With no line omitted, restate the records below exactly as they appear.

Saved data entries
>>>
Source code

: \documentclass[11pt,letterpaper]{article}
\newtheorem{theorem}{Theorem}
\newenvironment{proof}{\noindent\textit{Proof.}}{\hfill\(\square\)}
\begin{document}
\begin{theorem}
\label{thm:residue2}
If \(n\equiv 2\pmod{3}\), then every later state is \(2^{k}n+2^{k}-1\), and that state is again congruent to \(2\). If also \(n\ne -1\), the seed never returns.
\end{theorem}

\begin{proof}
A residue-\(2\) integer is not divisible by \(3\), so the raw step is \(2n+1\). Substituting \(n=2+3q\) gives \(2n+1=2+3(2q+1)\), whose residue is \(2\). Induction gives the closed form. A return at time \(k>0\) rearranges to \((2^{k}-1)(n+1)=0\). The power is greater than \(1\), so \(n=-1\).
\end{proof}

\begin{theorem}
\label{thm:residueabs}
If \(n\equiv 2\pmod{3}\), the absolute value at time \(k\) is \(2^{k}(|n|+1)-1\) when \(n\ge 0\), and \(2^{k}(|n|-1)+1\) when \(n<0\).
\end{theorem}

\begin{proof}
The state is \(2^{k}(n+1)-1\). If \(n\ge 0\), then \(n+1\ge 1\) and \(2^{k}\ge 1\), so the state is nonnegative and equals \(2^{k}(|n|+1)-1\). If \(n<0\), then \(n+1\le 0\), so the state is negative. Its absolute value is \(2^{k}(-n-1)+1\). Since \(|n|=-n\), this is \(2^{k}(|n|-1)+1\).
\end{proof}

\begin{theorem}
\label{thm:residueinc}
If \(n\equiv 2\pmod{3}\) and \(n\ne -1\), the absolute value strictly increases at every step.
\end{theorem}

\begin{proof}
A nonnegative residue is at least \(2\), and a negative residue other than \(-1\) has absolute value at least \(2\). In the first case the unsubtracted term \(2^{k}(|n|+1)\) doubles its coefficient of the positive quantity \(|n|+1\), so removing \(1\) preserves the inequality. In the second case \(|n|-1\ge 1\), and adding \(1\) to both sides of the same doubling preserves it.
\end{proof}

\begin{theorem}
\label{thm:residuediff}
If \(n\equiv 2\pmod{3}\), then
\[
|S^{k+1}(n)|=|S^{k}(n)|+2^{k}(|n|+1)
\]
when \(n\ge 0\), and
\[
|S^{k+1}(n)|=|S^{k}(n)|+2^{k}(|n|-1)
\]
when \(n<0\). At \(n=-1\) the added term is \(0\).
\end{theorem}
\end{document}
<<<
Answer area:
Source code

: \documentclass[11pt,letterpaper]{article}
\newtheorem{theorem}{Theorem}
\newenvironment{proof}{\noindent\textit{Proof.}}{\hfill\(\square\)}
\begin{document}
\begin{theorem}
\label{thm:residue2}
If \(n\equiv 2\pmod{3}\), then every later state is \(2^{k}n+2^{k}-1\), and that state is again congruent to \(2\). If also \(n\ne -1\), the seed never returns.
\end{theorem}

\begin{proof}
A residue-\(2\) integer is not divisible by \(3\), so the raw step is \(2n+1\). Substituting \(n=2+3q\) gives \(2n+1=2+3(2q+1)\), whose residue is \(2\). Induction gives the closed form. A return at time \(k>0\) rearranges to \((2^{k}-1)(n+1)=0\). The power is greater than \(1\), so \(n=-1\).
\end{proof}

\begin{theorem}
\label{thm:residueabs}
If \(n\equiv 2\pmod{3}\), the absolute value at time \(k\) is \(2^{k}(|n|+1)-1\) when \(n\ge 0\), and \(2^{k}(|n|-1)+1\) when \(n<0\).
\end{theorem}

\begin{proof}
The state is \(2^{k}(n+1)-1\). If \(n\ge 0\), then \(n+1\ge 1\) and \(2^{k}\ge 1\), so the state is nonnegative and equals \(2^{k}(|n|+1)-1\). If \(n<0\), then \(n+1\le 0\), so the state is negative. Its absolute value is \(2^{k}(-n-1)+1\). Since \(|n|=-n\), this is \(2^{k}(|n|-1)+1\).
\end{proof}

\begin{theorem}
\label{thm:residueinc}
If \(n\equiv 2\pmod{3}\) and \(n\ne -1\), the absolute value strictly increases at every step.
\end{theorem}

\begin{proof}
A nonnegative residue is at least \(2\), and a negative residue other than \(-1\) has absolute value at least \(2\). In the first case the unsubtracted term \(2^{k}(|n|+1)\) doubles its coefficient of the positive quantity \(|n|+1\), so removing \(1\) preserves the inequality. In the second case \(|n|-1\ge 1\), and adding \(1\) to both sides of the same doubling preserves it.
\end{proof}

\begin{theorem}
\label{thm:residuediff}
If \(n\equiv 2\pmod{3}\), then
\[
|S^{k+1}(n)|=|S^{k}(n)|+2^{k}(|n|+1)
\]
when \(n\ge 0\), and
\[
|S^{k+1}(n)|=|S^{k}(n)|+2^{k}(|n|-1)
\]
when \(n<0\). At \(n=-1\) the added term is \(0\).
\end{theorem}
\end{document}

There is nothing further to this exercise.